**Stored data:**
=== Section Start ===
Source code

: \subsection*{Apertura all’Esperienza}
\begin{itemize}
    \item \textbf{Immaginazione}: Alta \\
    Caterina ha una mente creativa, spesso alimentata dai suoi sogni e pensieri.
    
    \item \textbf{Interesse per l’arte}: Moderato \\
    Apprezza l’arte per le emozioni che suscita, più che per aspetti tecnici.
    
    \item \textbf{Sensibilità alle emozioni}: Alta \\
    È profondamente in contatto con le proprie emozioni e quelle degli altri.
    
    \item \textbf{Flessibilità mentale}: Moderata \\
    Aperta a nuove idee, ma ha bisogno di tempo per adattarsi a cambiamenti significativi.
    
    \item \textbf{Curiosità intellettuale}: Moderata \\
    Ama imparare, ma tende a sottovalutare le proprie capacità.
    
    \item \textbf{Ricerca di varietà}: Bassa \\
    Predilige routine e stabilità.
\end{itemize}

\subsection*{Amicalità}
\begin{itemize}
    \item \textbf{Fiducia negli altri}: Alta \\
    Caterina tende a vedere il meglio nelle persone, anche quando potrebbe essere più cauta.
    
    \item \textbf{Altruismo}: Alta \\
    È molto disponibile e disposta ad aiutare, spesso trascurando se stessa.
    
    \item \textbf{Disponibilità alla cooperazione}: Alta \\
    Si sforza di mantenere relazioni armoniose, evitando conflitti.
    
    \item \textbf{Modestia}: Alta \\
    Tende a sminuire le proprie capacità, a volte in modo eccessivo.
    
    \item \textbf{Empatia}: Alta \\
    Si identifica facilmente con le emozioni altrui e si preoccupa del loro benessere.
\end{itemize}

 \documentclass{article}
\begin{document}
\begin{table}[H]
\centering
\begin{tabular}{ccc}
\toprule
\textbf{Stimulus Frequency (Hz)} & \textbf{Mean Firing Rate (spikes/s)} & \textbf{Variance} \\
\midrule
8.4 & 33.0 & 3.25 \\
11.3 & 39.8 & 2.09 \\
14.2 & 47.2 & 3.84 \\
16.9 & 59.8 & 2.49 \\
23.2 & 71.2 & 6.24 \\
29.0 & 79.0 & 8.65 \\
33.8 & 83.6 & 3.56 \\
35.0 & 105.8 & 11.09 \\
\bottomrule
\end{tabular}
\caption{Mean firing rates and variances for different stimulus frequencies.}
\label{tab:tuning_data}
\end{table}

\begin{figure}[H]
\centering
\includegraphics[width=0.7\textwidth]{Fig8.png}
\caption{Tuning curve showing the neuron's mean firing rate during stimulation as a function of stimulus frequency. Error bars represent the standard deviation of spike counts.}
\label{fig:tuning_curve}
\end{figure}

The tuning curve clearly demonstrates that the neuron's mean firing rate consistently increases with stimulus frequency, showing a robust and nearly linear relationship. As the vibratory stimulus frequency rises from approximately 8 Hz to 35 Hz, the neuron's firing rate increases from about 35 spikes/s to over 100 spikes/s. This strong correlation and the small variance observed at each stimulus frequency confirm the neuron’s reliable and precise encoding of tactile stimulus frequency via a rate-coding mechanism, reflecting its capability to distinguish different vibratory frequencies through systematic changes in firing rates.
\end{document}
=== Section End ===
**Work order:** Which lines in the records above hold the string "altri"? Copy each of them.

**Solution:**
    È profondamente in contatto con le proprie emozioni e quelle degli altri.
    \item \textbf{Fiducia negli altri}: Alta \\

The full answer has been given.